Reading to respond to what it feels like to read: is this illumination, or tautology? I think it’s both, and think that Osborne does, too. I first found her work as a student in a seminar on Emily Dickinson. I was trying to figure out what the lyric was. I didn’t have a clue, or I did have a clue, and I found the accounts I was sifting through delightful and frustrating, luminous and annoyingly obscure, by turns or sometimes all at once. Osborne’s “lyric materialism,” which surfaces here too, felt like it offered a way out of the puzzles and paradoxes other critics insisted were unsolvable.
“There is not one thing that accounts for it,” Osborne wrote in that article, speaking about the lyric. Here, her essays wander through various and overlapping accounts—of reading; of living; of mothering; of thinking—while leaving space for wonder, space for what that account can't necessarily contain. In a particularly striking passage from “Imagining Mothering,” she reflects on teaching:
This class begins: literature takes place in the present, even when what you are reading is medieval, or from a few years ago, or written this week. This is a convention students rarely question. Others they find less intuitive, like whether an “I” should be allowed in. An education has taught them to keep themselves out of an argument.
Sometimes you can’t.
Sometimes the best thinking happens in the midst, or in the mist, where thoughts mingle with chrysanthemums, singed vegetal matter, or the vertigo of desecrated loves.
I hadn’t yet read Green Green Green this June, when I lay in a hammock in a yard overflowing with green and read Virginia Woolf and felt my whole life was there all at once, in the sun, in the dust motes.

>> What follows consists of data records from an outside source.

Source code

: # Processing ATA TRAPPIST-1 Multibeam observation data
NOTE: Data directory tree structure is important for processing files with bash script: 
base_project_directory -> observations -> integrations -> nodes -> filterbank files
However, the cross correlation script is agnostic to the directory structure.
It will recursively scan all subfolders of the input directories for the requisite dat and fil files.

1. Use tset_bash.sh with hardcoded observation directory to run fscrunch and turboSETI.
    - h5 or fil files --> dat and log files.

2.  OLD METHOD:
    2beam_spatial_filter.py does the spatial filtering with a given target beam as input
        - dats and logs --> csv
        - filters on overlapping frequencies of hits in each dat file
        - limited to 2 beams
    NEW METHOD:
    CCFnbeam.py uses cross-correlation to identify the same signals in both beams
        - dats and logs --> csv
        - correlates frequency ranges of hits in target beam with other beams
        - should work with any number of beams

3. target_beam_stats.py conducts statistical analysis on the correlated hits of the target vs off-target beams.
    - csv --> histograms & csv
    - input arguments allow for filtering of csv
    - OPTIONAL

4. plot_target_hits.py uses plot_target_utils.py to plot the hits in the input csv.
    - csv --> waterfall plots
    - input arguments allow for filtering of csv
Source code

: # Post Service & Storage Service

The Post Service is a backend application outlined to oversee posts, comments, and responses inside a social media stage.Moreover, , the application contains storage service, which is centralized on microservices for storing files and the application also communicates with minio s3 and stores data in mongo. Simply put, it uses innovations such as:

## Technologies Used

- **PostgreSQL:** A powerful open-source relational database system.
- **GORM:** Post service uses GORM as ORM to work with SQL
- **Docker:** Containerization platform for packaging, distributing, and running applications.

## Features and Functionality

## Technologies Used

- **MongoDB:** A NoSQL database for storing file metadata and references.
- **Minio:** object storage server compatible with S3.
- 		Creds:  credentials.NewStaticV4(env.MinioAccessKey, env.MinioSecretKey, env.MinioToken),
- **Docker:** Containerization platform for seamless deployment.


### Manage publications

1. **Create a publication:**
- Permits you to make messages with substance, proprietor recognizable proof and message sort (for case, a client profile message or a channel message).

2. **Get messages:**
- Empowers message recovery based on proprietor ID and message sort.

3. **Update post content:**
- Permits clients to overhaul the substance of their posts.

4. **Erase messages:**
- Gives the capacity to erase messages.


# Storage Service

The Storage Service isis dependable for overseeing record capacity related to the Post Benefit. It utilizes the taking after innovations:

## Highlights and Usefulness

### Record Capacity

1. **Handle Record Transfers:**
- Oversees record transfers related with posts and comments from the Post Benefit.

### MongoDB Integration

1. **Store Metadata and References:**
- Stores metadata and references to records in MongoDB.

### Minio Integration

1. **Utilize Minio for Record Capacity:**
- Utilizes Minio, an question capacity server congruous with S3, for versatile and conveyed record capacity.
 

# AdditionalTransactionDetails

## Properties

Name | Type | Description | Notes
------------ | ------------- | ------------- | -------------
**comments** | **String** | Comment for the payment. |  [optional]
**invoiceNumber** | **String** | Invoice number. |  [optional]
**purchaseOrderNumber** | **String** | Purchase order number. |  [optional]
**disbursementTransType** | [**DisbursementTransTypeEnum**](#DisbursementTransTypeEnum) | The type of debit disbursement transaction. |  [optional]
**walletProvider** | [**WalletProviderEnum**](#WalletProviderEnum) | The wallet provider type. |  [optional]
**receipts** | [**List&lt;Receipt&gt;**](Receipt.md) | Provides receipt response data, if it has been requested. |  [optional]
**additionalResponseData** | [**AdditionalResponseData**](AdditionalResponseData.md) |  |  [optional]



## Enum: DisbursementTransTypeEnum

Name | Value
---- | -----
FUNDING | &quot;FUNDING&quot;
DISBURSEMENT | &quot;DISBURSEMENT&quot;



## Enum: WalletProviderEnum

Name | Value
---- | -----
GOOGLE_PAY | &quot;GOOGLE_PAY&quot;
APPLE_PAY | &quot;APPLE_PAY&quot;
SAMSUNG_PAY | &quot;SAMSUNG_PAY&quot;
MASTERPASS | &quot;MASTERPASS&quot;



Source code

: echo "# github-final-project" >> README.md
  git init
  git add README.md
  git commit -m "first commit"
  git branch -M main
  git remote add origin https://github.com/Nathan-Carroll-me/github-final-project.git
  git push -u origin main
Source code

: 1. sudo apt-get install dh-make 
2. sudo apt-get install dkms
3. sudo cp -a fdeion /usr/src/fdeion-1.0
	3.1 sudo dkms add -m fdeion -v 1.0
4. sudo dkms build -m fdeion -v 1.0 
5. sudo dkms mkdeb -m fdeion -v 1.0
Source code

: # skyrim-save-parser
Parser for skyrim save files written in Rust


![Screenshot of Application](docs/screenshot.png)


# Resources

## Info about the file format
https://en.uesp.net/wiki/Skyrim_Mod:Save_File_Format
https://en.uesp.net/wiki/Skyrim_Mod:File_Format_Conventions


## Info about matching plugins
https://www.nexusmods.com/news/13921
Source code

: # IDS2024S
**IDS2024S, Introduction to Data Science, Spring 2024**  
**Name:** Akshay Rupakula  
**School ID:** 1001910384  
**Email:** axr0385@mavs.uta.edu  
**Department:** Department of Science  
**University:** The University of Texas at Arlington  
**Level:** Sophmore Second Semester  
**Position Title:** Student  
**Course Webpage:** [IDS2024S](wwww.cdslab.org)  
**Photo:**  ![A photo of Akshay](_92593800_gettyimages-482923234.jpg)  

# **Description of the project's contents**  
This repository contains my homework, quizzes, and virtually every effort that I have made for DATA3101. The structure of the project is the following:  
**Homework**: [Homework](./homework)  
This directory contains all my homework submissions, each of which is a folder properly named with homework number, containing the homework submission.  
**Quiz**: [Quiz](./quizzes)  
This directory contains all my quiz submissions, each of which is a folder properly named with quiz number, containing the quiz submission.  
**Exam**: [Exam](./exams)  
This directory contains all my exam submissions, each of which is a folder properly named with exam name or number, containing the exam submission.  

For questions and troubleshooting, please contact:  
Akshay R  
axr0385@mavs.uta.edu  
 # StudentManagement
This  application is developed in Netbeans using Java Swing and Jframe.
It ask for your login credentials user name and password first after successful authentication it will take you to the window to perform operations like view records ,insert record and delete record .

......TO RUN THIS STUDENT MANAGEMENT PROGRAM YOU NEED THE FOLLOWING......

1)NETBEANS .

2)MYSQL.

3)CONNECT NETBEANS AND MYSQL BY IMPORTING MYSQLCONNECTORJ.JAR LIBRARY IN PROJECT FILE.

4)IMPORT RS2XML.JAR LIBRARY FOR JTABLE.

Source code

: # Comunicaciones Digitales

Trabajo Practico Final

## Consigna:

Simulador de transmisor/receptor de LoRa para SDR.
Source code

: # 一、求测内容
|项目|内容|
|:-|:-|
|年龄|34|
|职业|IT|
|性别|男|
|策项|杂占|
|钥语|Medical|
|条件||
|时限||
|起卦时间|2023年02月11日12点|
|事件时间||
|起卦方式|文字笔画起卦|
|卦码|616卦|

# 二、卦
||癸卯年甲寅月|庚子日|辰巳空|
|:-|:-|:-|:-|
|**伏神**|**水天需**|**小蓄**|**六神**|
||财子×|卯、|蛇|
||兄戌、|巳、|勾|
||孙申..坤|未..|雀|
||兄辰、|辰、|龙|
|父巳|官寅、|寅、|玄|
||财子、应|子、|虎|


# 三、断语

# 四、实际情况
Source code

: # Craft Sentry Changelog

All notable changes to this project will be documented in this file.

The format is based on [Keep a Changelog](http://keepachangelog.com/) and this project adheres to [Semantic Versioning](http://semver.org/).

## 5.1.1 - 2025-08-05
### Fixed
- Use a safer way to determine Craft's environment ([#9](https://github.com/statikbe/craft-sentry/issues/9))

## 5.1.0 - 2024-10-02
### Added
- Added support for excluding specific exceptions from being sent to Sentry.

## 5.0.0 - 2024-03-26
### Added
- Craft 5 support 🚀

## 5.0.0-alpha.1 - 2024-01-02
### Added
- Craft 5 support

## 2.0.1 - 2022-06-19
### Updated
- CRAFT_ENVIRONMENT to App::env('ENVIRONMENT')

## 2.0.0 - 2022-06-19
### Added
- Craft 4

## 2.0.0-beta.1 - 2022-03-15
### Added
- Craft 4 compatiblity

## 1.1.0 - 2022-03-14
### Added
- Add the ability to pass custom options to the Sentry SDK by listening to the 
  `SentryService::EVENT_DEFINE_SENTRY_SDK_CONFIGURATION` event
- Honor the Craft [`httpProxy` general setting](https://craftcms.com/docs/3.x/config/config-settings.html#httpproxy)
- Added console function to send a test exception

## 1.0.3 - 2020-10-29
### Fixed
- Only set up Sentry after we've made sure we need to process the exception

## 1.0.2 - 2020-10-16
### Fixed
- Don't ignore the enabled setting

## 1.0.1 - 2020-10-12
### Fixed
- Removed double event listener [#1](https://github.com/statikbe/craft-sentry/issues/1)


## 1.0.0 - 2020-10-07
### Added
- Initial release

Everything alive. Time is a circle. The wonder is how we spin across it. Something both irrational and true in how I am now convinced that memory also lives inside this book. “I’m trying to decide whether all these framing devices that signal a person is here, writing to another, are in the way, or are the way,” Osborne writes in “Poppy/Friend,” an exchange of letters with Juliana Chow. I trust this question because she doesn’t try to answer it. In the book’s last essay, “Lichen Writing,” Osborne wonders: “If lichen finds its way into writing, which like everything else it does, or if writing is lichen-like, what is the other thing, outside of writing, still in relation, that stays, singing across the dash?”